Why do the richest of the rich pay less tax than the rest of us? A major reason is that our tax code taxes capital income (on investments held at least a year) at less than half the rate it taxes labor income. And the very wealthy naturally have much more capital and capital gains than your average taxpayer does.
Which brings us to John Paulson, the hedge fund manager who Johnston points out didn’t have to pay any “current income tax” on the $9 billion he’s reaped in the last two years (much of which has come from taking a huge cut of the capital gains he got with other people’s money, incuding pension funds). How’s that?
What the news media missed is that hedge-fund managers don’t even pay 15 percent. At least, not currently. So long as they leave their money, known as “carried interest,” in the hedge fund, their taxes are deferred. They only pay taxes when they cash out, which could be decades from now for younger managers. How do these hedge-fund managers get money in the meantime? By borrowing against the carried interest, often at absurdly low rates—currently about 2 percent.
Lots of other people live tax-free, too. I have Donald Trump’s tax records for four years early in his career. He paid no taxes for two of those years. Big real-estate investors enjoy tax-free living under a 1993 law President Clinton signed. It lets “professional” real-estate investors use paper losses like depreciation on their buildings against any cash income, even if they end up with negative incomes like Trump.
Frank and Jamie McCourt, who own the Los Angeles Dodgers, have not paid any income taxes since at least 2004, their divorce case revealed. Yet they spent $45 million one year alone. How? They just borrowed against Dodger ticket revenue and other assets. To the IRS, they look like paupers.
But the very rich also have the best tax lawyers working on sheltering their income and the best lobbyists working the halls of Congress. That’s why, say, private-equity and hedge-fund managers’ get to treat their fee earnings as long-term capital gains rather than income. (UPDATE: I transposed income and long-term capital gains in the original version of this post)

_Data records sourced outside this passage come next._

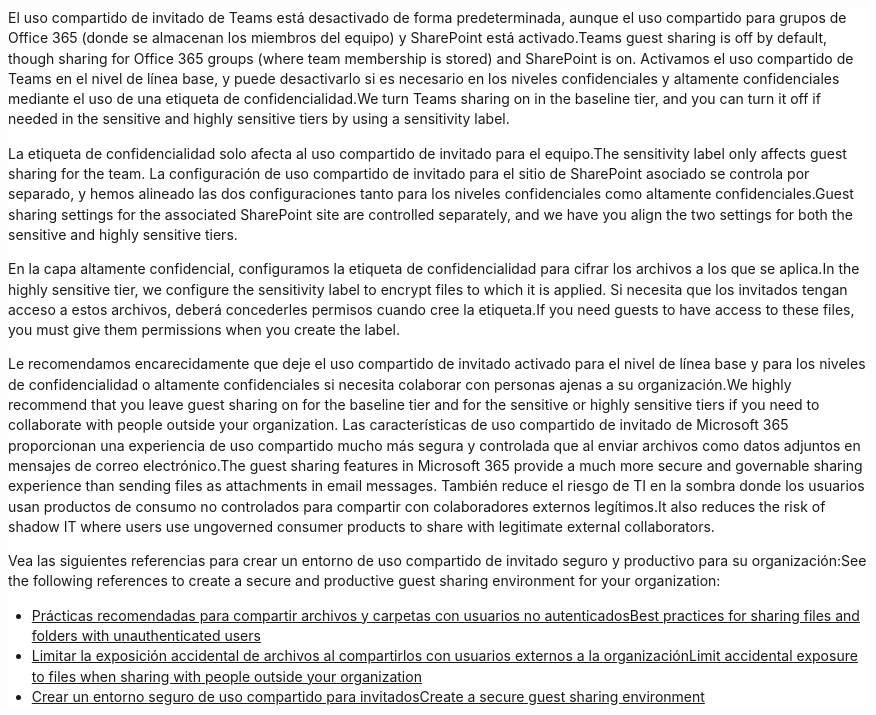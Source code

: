 <span data-ttu-id="a8b2b-197">El uso compartido de invitado de Teams está desactivado de forma predeterminada, aunque el uso compartido para grupos de Office 365 (donde se almacenan los miembros del equipo) y SharePoint está activado.</span><span class="sxs-lookup"><span data-stu-id="a8b2b-197">Teams guest sharing is off by default, though sharing for Office 365 groups (where team membership is stored) and SharePoint is on.</span></span> <span data-ttu-id="a8b2b-198">Activamos el uso compartido de Teams en el nivel de línea base, y puede desactivarlo si es necesario en los niveles confidenciales y altamente confidenciales mediante el uso de una etiqueta de confidencialidad.</span><span class="sxs-lookup"><span data-stu-id="a8b2b-198">We turn Teams sharing on in the baseline tier, and you can turn it off if needed in the sensitive and highly sensitive tiers by using a sensitivity label.</span></span>

<span data-ttu-id="a8b2b-199">La etiqueta de confidencialidad solo afecta al uso compartido de invitado para el equipo.</span><span class="sxs-lookup"><span data-stu-id="a8b2b-199">The sensitivity label only affects guest sharing for the team.</span></span> <span data-ttu-id="a8b2b-200">La configuración de uso compartido de invitado para el sitio de SharePoint asociado se controla por separado, y hemos alineado las dos configuraciones tanto para los niveles confidenciales como altamente confidenciales.</span><span class="sxs-lookup"><span data-stu-id="a8b2b-200">Guest sharing settings for the associated SharePoint site are controlled separately, and we have you align the two settings for both the sensitive and highly sensitive tiers.</span></span>

<span data-ttu-id="a8b2b-201">En la capa altamente confidencial, configuramos la etiqueta de confidencialidad para cifrar los archivos a los que se aplica.</span><span class="sxs-lookup"><span data-stu-id="a8b2b-201">In the highly sensitive tier, we configure the sensitivity label to encrypt files to which it is applied.</span></span> <span data-ttu-id="a8b2b-202">Si necesita que los invitados tengan acceso a estos archivos, deberá concederles permisos cuando cree la etiqueta.</span><span class="sxs-lookup"><span data-stu-id="a8b2b-202">If you need guests to have access to these files, you must give them permissions when you create the label.</span></span>

<span data-ttu-id="a8b2b-203">Le recomendamos encarecidamente que deje el uso compartido de invitado activado para el nivel de línea base y para los niveles de confidencialidad o altamente confidenciales si necesita colaborar con personas ajenas a su organización.</span><span class="sxs-lookup"><span data-stu-id="a8b2b-203">We highly recommend that you leave guest sharing on for the baseline tier and for the sensitive or highly sensitive tiers if you need to collaborate with people outside your organization.</span></span> <span data-ttu-id="a8b2b-204">Las características de uso compartido de invitado de Microsoft 365 proporcionan una experiencia de uso compartido mucho más segura y controlada que al enviar archivos como datos adjuntos en mensajes de correo electrónico.</span><span class="sxs-lookup"><span data-stu-id="a8b2b-204">The guest sharing features in Microsoft 365 provide a much more secure and governable sharing experience than sending files as attachments in email messages.</span></span> <span data-ttu-id="a8b2b-205">También reduce el riesgo de TI en la sombra donde los usuarios usan productos de consumo no controlados para compartir con colaboradores externos legítimos.</span><span class="sxs-lookup"><span data-stu-id="a8b2b-205">It also reduces the risk of shadow IT where users use ungoverned consumer products to share with legitimate external collaborators.</span></span>

<span data-ttu-id="a8b2b-206">Vea las siguientes referencias para crear un entorno de uso compartido de invitado seguro y productivo para su organización:</span><span class="sxs-lookup"><span data-stu-id="a8b2b-206">See the following references to create a secure and productive guest sharing environment for your organization:</span></span>

- [<span data-ttu-id="a8b2b-207">Prácticas recomendadas para compartir archivos y carpetas con usuarios no autenticados</span><span class="sxs-lookup"><span data-stu-id="a8b2b-207">Best practices for sharing files and folders with unauthenticated users</span></span>](best-practices-anonymous-sharing.md)
- [<span data-ttu-id="a8b2b-208">Limitar la exposición accidental de archivos al compartirlos con usuarios externos a la organización</span><span class="sxs-lookup"><span data-stu-id="a8b2b-208">Limit accidental exposure to files when sharing with people outside your organization</span></span>](share-limit-accidental-exposure.md)
- [<span data-ttu-id="a8b2b-209">Crear un entorno seguro de uso compartido para invitados</span><span class="sxs-lookup"><span data-stu-id="a8b2b-209">Create a secure guest sharing environment</span></span>](create-secure-guest-sharing-environment.md)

And it’s why Bloomberg’s Jesse Drucker has the cover story in Bloomberg BusinessWeek on “Eleven shelters, dodges, and rolls—all perfectly legal—used by America’s wealthiest people.”
- 1
- 2

That’s why, say, private-equity and hedge-fund managers’ get to treat their fee earnings as income rather than long-term capital gains.

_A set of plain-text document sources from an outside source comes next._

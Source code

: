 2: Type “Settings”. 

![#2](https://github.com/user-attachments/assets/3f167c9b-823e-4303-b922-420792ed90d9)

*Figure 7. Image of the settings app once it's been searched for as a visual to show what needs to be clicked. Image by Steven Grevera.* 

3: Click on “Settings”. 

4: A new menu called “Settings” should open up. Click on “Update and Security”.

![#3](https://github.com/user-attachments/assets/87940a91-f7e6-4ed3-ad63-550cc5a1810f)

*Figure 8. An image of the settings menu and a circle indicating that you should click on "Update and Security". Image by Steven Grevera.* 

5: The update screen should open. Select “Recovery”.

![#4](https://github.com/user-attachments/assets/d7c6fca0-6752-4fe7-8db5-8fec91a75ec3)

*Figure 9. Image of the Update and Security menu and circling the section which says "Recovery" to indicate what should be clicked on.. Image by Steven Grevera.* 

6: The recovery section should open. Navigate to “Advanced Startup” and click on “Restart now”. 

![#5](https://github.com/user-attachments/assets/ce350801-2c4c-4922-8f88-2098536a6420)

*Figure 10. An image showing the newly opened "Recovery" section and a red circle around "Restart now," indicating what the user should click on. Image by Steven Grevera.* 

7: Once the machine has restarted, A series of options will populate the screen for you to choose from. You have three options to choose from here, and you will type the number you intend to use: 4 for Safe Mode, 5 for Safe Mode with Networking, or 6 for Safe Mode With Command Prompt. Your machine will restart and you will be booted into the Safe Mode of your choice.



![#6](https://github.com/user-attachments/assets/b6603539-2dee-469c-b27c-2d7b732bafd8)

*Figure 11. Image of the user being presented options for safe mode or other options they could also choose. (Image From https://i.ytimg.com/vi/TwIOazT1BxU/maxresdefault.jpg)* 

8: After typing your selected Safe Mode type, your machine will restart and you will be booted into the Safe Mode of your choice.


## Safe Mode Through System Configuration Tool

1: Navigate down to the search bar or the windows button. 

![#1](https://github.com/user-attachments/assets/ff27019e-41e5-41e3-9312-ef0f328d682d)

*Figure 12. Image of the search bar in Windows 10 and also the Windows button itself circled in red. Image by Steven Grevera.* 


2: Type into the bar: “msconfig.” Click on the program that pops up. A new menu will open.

It's the other way around.
#1 Posted by Abe, CJR on Wed 13 Apr 2011 at 08:30 PM
Thanks for the catch, Abe. Fixed.
#2 Posted by Ryan Chittum, CJR on Thu 14 Apr 2011 at 01:53 AM
This is the same liberal shell game we see all the time - conflating FICA taxes and income taxes..

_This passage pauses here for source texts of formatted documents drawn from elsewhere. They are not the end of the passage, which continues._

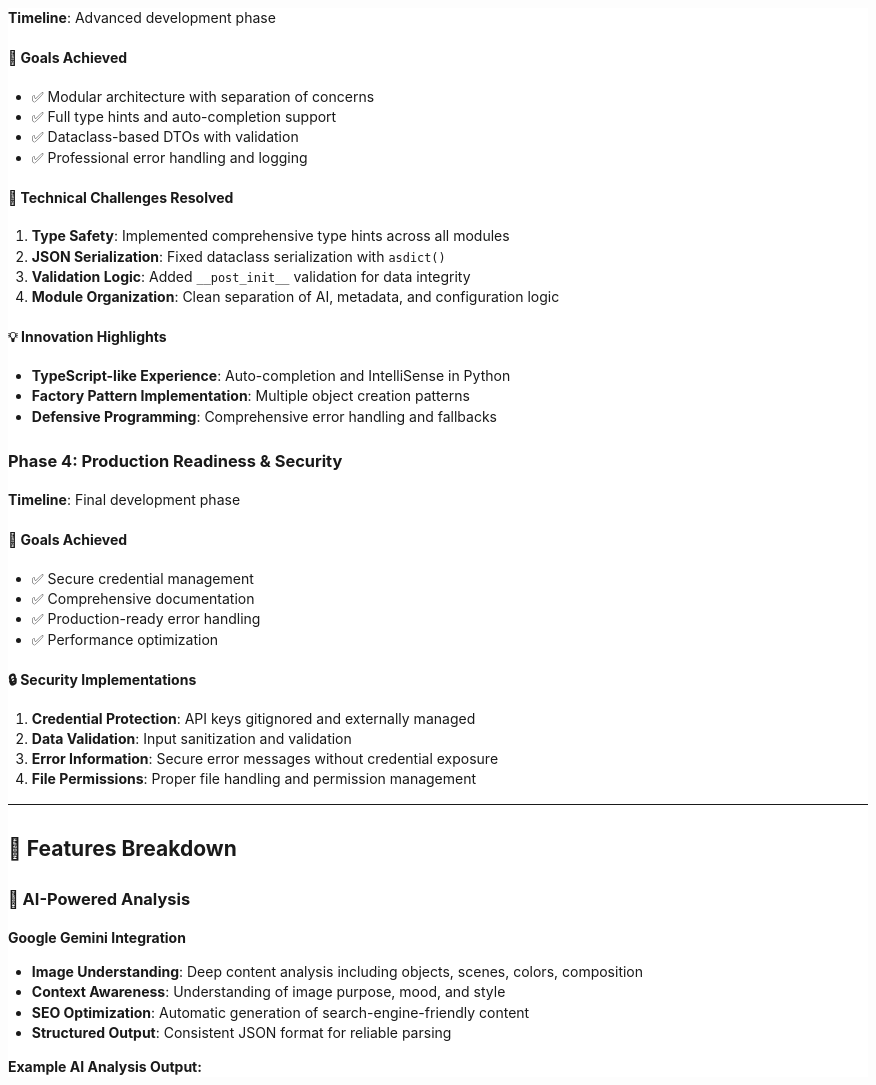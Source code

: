 **Timeline**: Advanced development phase

#### 🎯 Goals Achieved

-   ✅ Modular architecture with separation of concerns
-   ✅ Full type hints and auto-completion support
-   ✅ Dataclass-based DTOs with validation
-   ✅ Professional error handling and logging

#### 🔧 Technical Challenges Resolved

1. **Type Safety**: Implemented comprehensive type hints across all modules
2. **JSON Serialization**: Fixed dataclass serialization with `asdict()`
3. **Validation Logic**: Added `__post_init__` validation for data integrity
4. **Module Organization**: Clean separation of AI, metadata, and configuration logic

#### 💡 Innovation Highlights

-   **TypeScript-like Experience**: Auto-completion and IntelliSense in Python
-   **Factory Pattern Implementation**: Multiple object creation patterns
-   **Defensive Programming**: Comprehensive error handling and fallbacks

### Phase 4: Production Readiness & Security

**Timeline**: Final development phase

#### 🎯 Goals Achieved

-   ✅ Secure credential management
-   ✅ Comprehensive documentation
-   ✅ Production-ready error handling
-   ✅ Performance optimization

#### 🔒 Security Implementations

1. **Credential Protection**: API keys gitignored and externally managed
2. **Data Validation**: Input sanitization and validation
3. **Error Information**: Secure error messages without credential exposure
4. **File Permissions**: Proper file handling and permission management

---

## 🌟 Features Breakdown

### 🤖 AI-Powered Analysis

**Google Gemini Integration**

-   **Image Understanding**: Deep content analysis including objects, scenes, colors, composition
-   **Context Awareness**: Understanding of image purpose, mood, and style
-   **SEO Optimization**: Automatic generation of search-engine-friendly content
-   **Structured Output**: Consistent JSON format for reliable parsing

**Example AI Analysis Output:**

The FICA taxes go (in theory) to pay benefits from a trust fund - and the REALITY here is that these taxes, when the benefits are entered into the equation (as the liberals conveniently and consistently refuse to do) are highly, highly progressive.
The people who pay the least payroll taxes receive proportionately much more money in benefits than those who pay the most taxes. This is just the way it is. It's called R-E-A-L-I-T-Y... Say it until your lips stop moving and maybe it will sink in...
When it suits the liberal argument to skewer the "rich" (translation "other people who have more stuff than I do") and to argue to snatch their property at gunpoint, then FICA taxes are the same as income taxes... Fungible money to be accounted identically.
However, when it comes to defending the Social Security ponzi scheme, then all of sudden the liberals are tripping themselves to distinguish between FICA contributions and the general income tax. FICA taxes suddenly aren't "taxes" at all - they're merely involuntary insurance premiums that pay benefits while income taxes get spent in the general operating budget.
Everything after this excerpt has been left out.